■ **Prompt**: Set down each record exactly as written.

■ **Exercise data**:
◆ ◆ ◆ ◆
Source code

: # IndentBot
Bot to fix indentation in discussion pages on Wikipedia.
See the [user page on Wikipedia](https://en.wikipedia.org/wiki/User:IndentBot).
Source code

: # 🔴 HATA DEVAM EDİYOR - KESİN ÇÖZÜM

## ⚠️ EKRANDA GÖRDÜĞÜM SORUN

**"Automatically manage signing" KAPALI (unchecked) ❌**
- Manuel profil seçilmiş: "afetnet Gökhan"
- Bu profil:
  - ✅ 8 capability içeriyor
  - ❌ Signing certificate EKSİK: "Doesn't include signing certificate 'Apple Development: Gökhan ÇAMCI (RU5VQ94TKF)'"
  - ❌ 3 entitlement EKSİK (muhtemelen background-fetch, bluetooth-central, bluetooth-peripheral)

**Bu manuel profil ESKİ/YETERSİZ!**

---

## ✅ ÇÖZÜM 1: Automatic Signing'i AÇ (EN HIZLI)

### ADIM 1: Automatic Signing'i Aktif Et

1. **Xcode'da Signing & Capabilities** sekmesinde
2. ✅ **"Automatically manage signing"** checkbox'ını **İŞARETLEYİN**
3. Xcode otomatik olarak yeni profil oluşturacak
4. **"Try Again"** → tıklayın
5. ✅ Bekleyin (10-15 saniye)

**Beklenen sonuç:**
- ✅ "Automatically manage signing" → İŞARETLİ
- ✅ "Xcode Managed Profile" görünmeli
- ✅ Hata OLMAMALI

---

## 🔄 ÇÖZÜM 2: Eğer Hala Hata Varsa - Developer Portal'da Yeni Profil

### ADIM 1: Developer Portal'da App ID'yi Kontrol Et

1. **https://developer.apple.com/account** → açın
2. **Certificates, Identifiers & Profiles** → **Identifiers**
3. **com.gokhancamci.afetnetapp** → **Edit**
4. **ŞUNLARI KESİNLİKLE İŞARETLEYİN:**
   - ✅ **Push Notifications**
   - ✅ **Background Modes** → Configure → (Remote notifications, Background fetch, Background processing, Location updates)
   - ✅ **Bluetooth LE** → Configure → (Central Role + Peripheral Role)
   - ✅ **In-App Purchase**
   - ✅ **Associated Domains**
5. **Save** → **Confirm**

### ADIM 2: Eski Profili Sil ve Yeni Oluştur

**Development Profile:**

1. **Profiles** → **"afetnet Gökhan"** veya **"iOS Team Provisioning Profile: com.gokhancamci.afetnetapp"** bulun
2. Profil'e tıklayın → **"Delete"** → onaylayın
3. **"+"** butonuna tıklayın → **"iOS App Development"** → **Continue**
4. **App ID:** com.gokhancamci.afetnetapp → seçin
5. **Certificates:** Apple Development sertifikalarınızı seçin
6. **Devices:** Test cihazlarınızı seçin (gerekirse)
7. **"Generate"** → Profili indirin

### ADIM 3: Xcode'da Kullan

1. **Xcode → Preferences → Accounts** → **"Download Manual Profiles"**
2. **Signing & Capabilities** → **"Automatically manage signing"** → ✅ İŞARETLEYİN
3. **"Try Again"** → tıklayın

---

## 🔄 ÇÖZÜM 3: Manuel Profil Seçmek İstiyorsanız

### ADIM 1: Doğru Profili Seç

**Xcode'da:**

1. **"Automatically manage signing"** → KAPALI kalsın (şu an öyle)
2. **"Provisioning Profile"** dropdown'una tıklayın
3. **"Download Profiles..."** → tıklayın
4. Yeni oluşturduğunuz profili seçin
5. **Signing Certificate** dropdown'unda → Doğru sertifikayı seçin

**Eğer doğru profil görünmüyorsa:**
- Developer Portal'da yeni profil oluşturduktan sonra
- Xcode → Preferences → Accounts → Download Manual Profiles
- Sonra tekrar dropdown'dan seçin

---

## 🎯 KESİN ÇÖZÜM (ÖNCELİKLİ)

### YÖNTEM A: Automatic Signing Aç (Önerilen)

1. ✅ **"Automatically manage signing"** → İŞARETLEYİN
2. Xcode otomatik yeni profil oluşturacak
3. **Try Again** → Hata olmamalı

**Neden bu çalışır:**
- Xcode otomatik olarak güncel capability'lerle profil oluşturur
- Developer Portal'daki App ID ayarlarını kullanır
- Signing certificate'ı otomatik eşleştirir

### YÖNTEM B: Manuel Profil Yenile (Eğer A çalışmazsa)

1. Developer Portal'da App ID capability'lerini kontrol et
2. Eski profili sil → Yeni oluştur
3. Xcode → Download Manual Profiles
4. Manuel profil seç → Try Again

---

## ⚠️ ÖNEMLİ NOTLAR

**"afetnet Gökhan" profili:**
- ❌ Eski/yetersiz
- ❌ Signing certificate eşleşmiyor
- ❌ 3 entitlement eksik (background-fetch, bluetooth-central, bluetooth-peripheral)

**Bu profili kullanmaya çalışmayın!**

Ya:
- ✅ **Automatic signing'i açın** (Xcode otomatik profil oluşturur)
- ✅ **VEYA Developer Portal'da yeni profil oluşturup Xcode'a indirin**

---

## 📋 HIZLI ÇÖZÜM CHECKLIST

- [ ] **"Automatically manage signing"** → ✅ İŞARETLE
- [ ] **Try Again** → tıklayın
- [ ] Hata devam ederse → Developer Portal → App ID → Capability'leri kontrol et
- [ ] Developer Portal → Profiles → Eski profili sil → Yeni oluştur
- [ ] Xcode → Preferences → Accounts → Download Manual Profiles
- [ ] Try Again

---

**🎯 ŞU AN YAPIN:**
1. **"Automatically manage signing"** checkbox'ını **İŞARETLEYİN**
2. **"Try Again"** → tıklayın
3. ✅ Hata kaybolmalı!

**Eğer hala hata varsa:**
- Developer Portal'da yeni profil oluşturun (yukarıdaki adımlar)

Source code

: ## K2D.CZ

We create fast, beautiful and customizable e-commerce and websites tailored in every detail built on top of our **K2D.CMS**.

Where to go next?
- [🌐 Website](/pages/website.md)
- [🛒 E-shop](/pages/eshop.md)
◆ ◆ ◆ ◆
■ **Solution to this task**:
Source code

: # IndentBot
Bot to fix indentation in discussion pages on Wikipedia.
See the [user page on Wikipedia](https://en.wikipedia.org/wiki/User:IndentBot).
Source code

: # 🔴 HATA DEVAM EDİYOR - KESİN ÇÖZÜM

## ⚠️ EKRANDA GÖRDÜĞÜM SORUN

**"Automatically manage signing" KAPALI (unchecked) ❌**
- Manuel profil seçilmiş: "afetnet Gökhan"
- Bu profil:
  - ✅ 8 capability içeriyor
  - ❌ Signing certificate EKSİK: "Doesn't include signing certificate 'Apple Development: Gökhan ÇAMCI (RU5VQ94TKF)'"
  - ❌ 3 entitlement EKSİK (muhtemelen background-fetch, bluetooth-central, bluetooth-peripheral)

**Bu manuel profil ESKİ/YETERSİZ!**

---

## ✅ ÇÖZÜM 1: Automatic Signing'i AÇ (EN HIZLI)

### ADIM 1: Automatic Signing'i Aktif Et

1. **Xcode'da Signing & Capabilities** sekmesinde
2. ✅ **"Automatically manage signing"** checkbox'ını **İŞARETLEYİN**
3. Xcode otomatik olarak yeni profil oluşturacak
4. **"Try Again"** → tıklayın
5. ✅ Bekleyin (10-15 saniye)

**Beklenen sonuç:**
- ✅ "Automatically manage signing" → İŞARETLİ
- ✅ "Xcode Managed Profile" görünmeli
- ✅ Hata OLMAMALI

---

## 🔄 ÇÖZÜM 2: Eğer Hala Hata Varsa - Developer Portal'da Yeni Profil

### ADIM 1: Developer Portal'da App ID'yi Kontrol Et

1. **https://developer.apple.com/account** → açın
2. **Certificates, Identifiers & Profiles** → **Identifiers**
3. **com.gokhancamci.afetnetapp** → **Edit**
4. **ŞUNLARI KESİNLİKLE İŞARETLEYİN:**
   - ✅ **Push Notifications**
   - ✅ **Background Modes** → Configure → (Remote notifications, Background fetch, Background processing, Location updates)
   - ✅ **Bluetooth LE** → Configure → (Central Role + Peripheral Role)
   - ✅ **In-App Purchase**
   - ✅ **Associated Domains**
5. **Save** → **Confirm**

### ADIM 2: Eski Profili Sil ve Yeni Oluştur

**Development Profile:**

1. **Profiles** → **"afetnet Gökhan"** veya **"iOS Team Provisioning Profile: com.gokhancamci.afetnetapp"** bulun
2. Profil'e tıklayın → **"Delete"** → onaylayın
3. **"+"** butonuna tıklayın → **"iOS App Development"** → **Continue**
4. **App ID:** com.gokhancamci.afetnetapp → seçin
5. **Certificates:** Apple Development sertifikalarınızı seçin
6. **Devices:** Test cihazlarınızı seçin (gerekirse)
7. **"Generate"** → Profili indirin

### ADIM 3: Xcode'da Kullan

1. **Xcode → Preferences → Accounts** → **"Download Manual Profiles"**
2. **Signing & Capabilities** → **"Automatically manage signing"** → ✅ İŞARETLEYİN
3. **"Try Again"** → tıklayın

---

## 🔄 ÇÖZÜM 3: Manuel Profil Seçmek İstiyorsanız

### ADIM 1: Doğru Profili Seç

**Xcode'da:**

1. **"Automatically manage signing"** → KAPALI kalsın (şu an öyle)
2. **"Provisioning Profile"** dropdown'una tıklayın
3. **"Download Profiles..."** → tıklayın
4. Yeni oluşturduğunuz profili seçin
5. **Signing Certificate** dropdown'unda → Doğru sertifikayı seçin

**Eğer doğru profil görünmüyorsa:**
- Developer Portal'da yeni profil oluşturduktan sonra
- Xcode → Preferences → Accounts → Download Manual Profiles
- Sonra tekrar dropdown'dan seçin

---

## 🎯 KESİN ÇÖZÜM (ÖNCELİKLİ)

### YÖNTEM A: Automatic Signing Aç (Önerilen)

1. ✅ **"Automatically manage signing"** → İŞARETLEYİN
2. Xcode otomatik yeni profil oluşturacak
3. **Try Again** → Hata olmamalı

**Neden bu çalışır:**
- Xcode otomatik olarak güncel capability'lerle profil oluşturur
- Developer Portal'daki App ID ayarlarını kullanır
- Signing certificate'ı otomatik eşleştirir

### YÖNTEM B: Manuel Profil Yenile (Eğer A çalışmazsa)

1. Developer Portal'da App ID capability'lerini kontrol et
2. Eski profili sil → Yeni oluştur
3. Xcode → Download Manual Profiles
4. Manuel profil seç → Try Again

---

## ⚠️ ÖNEMLİ NOTLAR

**"afetnet Gökhan" profili:**
- ❌ Eski/yetersiz
- ❌ Signing certificate eşleşmiyor
- ❌ 3 entitlement eksik (background-fetch, bluetooth-central, bluetooth-peripheral)

**Bu profili kullanmaya çalışmayın!**

Ya:
- ✅ **Automatic signing'i açın** (Xcode otomatik profil oluşturur)
- ✅ **VEYA Developer Portal'da yeni profil oluşturup Xcode'a indirin**

---

## 📋 HIZLI ÇÖZÜM CHECKLIST

- [ ] **"Automatically manage signing"** → ✅ İŞARETLE
- [ ] **Try Again** → tıklayın
- [ ] Hata devam ederse → Developer Portal → App ID → Capability'leri kontrol et
- [ ] Developer Portal → Profiles → Eski profili sil → Yeni oluştur
- [ ] Xcode → Preferences → Accounts → Download Manual Profiles
- [ ] Try Again

---

**🎯 ŞU AN YAPIN:**
1. **"Automatically manage signing"** checkbox'ını **İŞARETLEYİN**
2. **"Try Again"** → tıklayın
3. ✅ Hata kaybolmalı!

**Eğer hala hata varsa:**
- Developer Portal'da yeni profil oluşturun (yukarıdaki adımlar)

Source code

: ## K2D.CZ

We create fast, beautiful and customizable e-commerce and websites tailored in every detail built on top of our **K2D.CMS**.

Where to go next?
- [🌐 Website](/pages/website.md)
- [🛒 E-shop](/pages/eshop.md)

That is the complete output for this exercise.